How to Run CloudQuery with PostgREST

Yevgeny Pats
Name
Yevgeny Pats
Twitter
@yevgenypats

In this how-to guide, we will walk you through how to set up CloudQuery (opens in a new tab) to build your cloud asset inventory in PostgreSQL and build a fully automated RESTful API query layer with PostgREST (opens in a new tab). This can be used as a base for many custom use cases: from infrastructure search to security, cost and infrastructure automation.

General Architecture

What You Will Get

  • Raw SQL access to all of your cloud asset inventory to create views or explore any questions or connections between resources.

  • Multi-Cloud Asset Inventory: Ingest configuration from all your clouds to a single datastore with a unified structure.

  • Rest API Endpoint to access and query all your cloud configurations.

Walkthrough

Step 1: Install or Deploy CloudQuery

If it’s your first time using CloudQuery we suggest you first run it locally to get familiar with the tool. Take a look at our quickstart guide.

If you are already familiar with CloudQuery, take a look at how to deploy it to AWS on RDS Aurora and EKS at github.com/cloudquery/terraform-aws-cloudquery (opens in a new tab) , or GCP and Cloud SQL at https://github.com/cloudquery/terraform-gcp-cloudquery (opens in a new tab)

Step 2: Install PostgREST

Full full details, checkout PostgREST (opens in a new tab) docs.
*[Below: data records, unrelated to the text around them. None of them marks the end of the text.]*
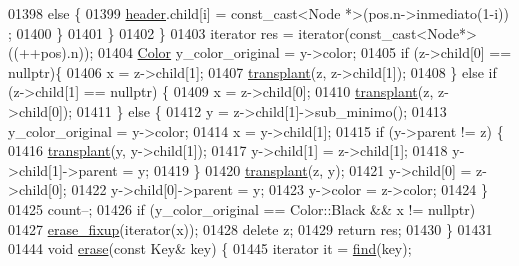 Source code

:\begin{DoxyCode}
01398                 \textcolor{keywordflow}{else} \{
01399                     \hyperlink{classaed2_1_1map_a92d93f905c8ad73fba18fdc7e8915cce_a92d93f905c8ad73fba18fdc7e8915cce}{header}.child[i] = \textcolor{keyword}{const\_cast<}Node *\textcolor{keyword}{>}(pos.n->inmediato(1-i))
      ;
01400                 \}
01401             \}
01402         \}
01403         iterator res = iterator(const\_cast<Node*>((++pos).n));
01404         \hyperlink{classaed2_1_1map_a6d62a415a4b9d320b30cada4ebcf9f5b_a6d62a415a4b9d320b30cada4ebcf9f5b}{Color} y\_color\_original = y->color;
01405         \textcolor{keywordflow}{if} (z->child[0] == \textcolor{keyword}{nullptr})\{
01406             x = z->child[1];
01407             \hyperlink{classaed2_1_1map_a98b9f200c64ce02dfb67902ee00e375a_a98b9f200c64ce02dfb67902ee00e375a}{transplant}(z, z->child[1]);
01408         \} \textcolor{keywordflow}{else} \textcolor{keywordflow}{if} (z->child[1] == \textcolor{keyword}{nullptr}) \{
01409             x = z->child[0];
01410             \hyperlink{classaed2_1_1map_a98b9f200c64ce02dfb67902ee00e375a_a98b9f200c64ce02dfb67902ee00e375a}{transplant}(z, z->child[0]);
01411         \} \textcolor{keywordflow}{else} \{
01412             y = z->child[1]->sub\_minimo();
01413             y\_color\_original = y->color;
01414             x = y->child[1];
01415             \textcolor{keywordflow}{if} (y->parent != z) \{
01416                 \hyperlink{classaed2_1_1map_a98b9f200c64ce02dfb67902ee00e375a_a98b9f200c64ce02dfb67902ee00e375a}{transplant}(y, y->child[1]);
01417                 y->child[1] = z->child[1];
01418                 y->child[1]->parent = y;
01419             \}
01420             \hyperlink{classaed2_1_1map_a98b9f200c64ce02dfb67902ee00e375a_a98b9f200c64ce02dfb67902ee00e375a}{transplant}(z, y);
01421             y->child[0] = z->child[0];
01422             y->child[0]->parent = y;
01423             y->color = z->color;
01424         \}
01425         count--;
01426         \textcolor{keywordflow}{if} (y\_color\_original == Color::Black && x != \textcolor{keyword}{nullptr})
01427             \hyperlink{classaed2_1_1map_a7870c8f26e82b00d0aeb2e9f331dfec6_a7870c8f26e82b00d0aeb2e9f331dfec6}{erase_fixup}(iterator(x));
01428         \textcolor{keyword}{delete} z;
01429         \textcolor{keywordflow}{return} res;
01430     \}
01431 
01444     \textcolor{keywordtype}{void} \hyperlink{classaed2_1_1map_ad8e796bf9c9c558e5ce6b61e116253fe_ad8e796bf9c9c558e5ce6b61e116253fe}{erase}(\textcolor{keyword}{const} Key& key) \{
01445         iterator it = \hyperlink{classaed2_1_1map_afd0fc1a8234888e61e0e615de7e245b8_afd0fc1a8234888e61e0e615de7e245b8}{find}(key);

\end{DoxyCode}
If you are on mac you can install it via brew install postgrest

To run it locally, all you need is the following cq.conf file as input for PostgREST (adjust the PG URL accordingly):

db-uri = "postgres://postgres:pass@localhost:5432/postgres"
db-schemas = "public"
db-anon-role = "postgres"

and run the following

postgrest cq.confg

Step 3: Query and Profit!

That’s it! You should see something like the following in the output if all is well:

12/Jun/2022:23:36:20 +0300: Attempting to connect to the database...
12/Jun/2022:23:36:20 +0300: Connection successful
12/Jun/2022:23:36:20 +0300: Listening on port 3000
12/Jun/2022:23:36:20 +0300: Config re-loaded
12/Jun/2022:23:36:20 +0300: Listening for notifications on the pgrst channel
12/Jun/2022:23:36:20 +0300: Schema cache loaded

Now you can query the endpoint with curl or any other API browser/UI, Swagger UI.
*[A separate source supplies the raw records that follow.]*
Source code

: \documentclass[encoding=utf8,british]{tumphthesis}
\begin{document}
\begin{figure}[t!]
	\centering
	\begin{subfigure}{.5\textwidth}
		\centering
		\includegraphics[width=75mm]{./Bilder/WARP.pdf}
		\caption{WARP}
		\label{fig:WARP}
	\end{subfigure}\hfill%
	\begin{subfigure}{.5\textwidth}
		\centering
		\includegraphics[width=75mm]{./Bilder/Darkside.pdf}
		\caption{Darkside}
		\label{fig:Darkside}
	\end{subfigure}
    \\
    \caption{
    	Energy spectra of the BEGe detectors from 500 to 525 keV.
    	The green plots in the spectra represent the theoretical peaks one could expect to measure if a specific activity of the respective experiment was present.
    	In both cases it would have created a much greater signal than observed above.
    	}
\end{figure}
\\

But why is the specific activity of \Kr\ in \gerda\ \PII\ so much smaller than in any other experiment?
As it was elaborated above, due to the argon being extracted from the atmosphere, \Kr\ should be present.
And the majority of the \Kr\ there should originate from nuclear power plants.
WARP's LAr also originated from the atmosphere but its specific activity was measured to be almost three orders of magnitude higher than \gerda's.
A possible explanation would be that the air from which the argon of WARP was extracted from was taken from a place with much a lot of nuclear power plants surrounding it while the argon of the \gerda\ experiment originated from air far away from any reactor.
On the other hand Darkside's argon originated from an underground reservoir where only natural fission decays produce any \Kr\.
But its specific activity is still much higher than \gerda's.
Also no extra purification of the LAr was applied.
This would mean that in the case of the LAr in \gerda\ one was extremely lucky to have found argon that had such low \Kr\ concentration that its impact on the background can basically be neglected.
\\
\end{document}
curl "http://localhost:3000/aws_ec2_instances"

You can also use any filter on any of the fields which PostgREST automatically exposes.
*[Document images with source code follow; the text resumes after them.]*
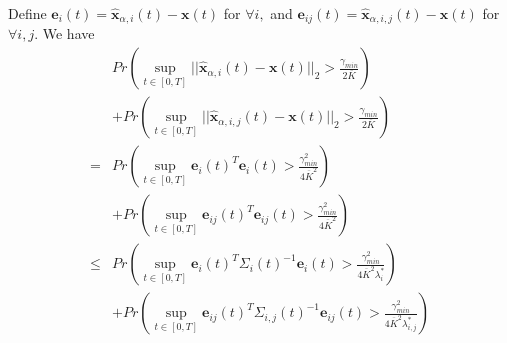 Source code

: \documentclass[journal]{IEEEtran}
\begin{document}
Define $\mathbf{e}_i(t) = \mathbf{\hat{x}}_{\alpha,i}(t)-\mathbf{x}(t)$ for $\forall i,$ and $\mathbf{e}_{ij}(t) = \mathbf{\hat{x}}_{\alpha,i,j}(t)-\mathbf{x}(t)$ for $\forall i, j.$ We have
\begin{equation*}
    \begin{array}{ll}
        &Pr\left(\sup_{t \in [0,T]} ||\mathbf{\hat{x}}_{\alpha,i}(t)-\mathbf{x}(t)||_2 > \frac{\gamma_{min}}{2\overline{K}}\right) \\
        &+ Pr\left(\sup_{t \in [0,T]} ||\mathbf{\hat{x}}_{\alpha,i,j}(t)-\mathbf{x}(t)||_2 > \frac{\gamma_{min}}{2\overline{K}}\right) \\
        = &Pr\left(\sup_{t \in [0,T]} \mathbf{e}_i(t)^T\mathbf{e}_i(t) > \frac{\gamma_{min}^2}{4\overline{K}^2}\right) \\
        &+ Pr\left(\sup_{t \in [0,T]} \mathbf{e}_{ij}(t)^T\mathbf{e}_{ij}(t) > \frac{\gamma_{min}^2}{4\overline{K}^2}\right) \\
        \leq &Pr\left(\sup_{t \in [0,T]} \mathbf{e}_i(t)^T{\Sigma_i(t)}^{-1}\mathbf{e}_i(t) > \frac{\gamma_{min}^2}{4\overline{K}^2\lambda_i^{\ast}}\right) \\
        &+ Pr\left(\sup_{t \in [0,T]} \mathbf{e}_{ij}(t)^T{\Sigma_{i,j}(t)}^{-1}\mathbf{e}_{ij}(t) > \frac{\gamma_{min}^2}{4\overline{K}^2\lambda_{i,j}^{\ast}}\right) 
    \end{array}
\end{equation*}
\end{document}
curl "http://localhost:3000/aws_ec2_instances?arn=eq.arnsomething"

Step 4: Create New Views

By default, PostgREST exposes all tables and relationships of the existing table. But let’s say you want to create a new view. All you need to do is create the new view, and PostgREST will automatically generate the model for that. For example, checkout this blog on how to create a unified AWS resource view (opens in a new tab) (or GCP View (opens in a new tab)). And just like that you can now query and search all your resources by ARN, tags, or name using GraphQL!

Step 5: Deploying in production

If you want to expose PostgREST publicly please see PostgREST Security (opens in a new tab). Or, expose it privately and use either a bastion host or something like Tailscale Kubernetes (opens in a new tab) together with our helm charts. (opens in a new tab)

Summary

In this post we showed you how to build an open-source cloud asset inventory with CloudQuery as the ETL (Extract-Transform-Load) / data-ingestion layer and PostgREST (opens in a new tab) as the API layer to expose the data for your internal team/users or any other downstream processing in the most convenient/preferred way.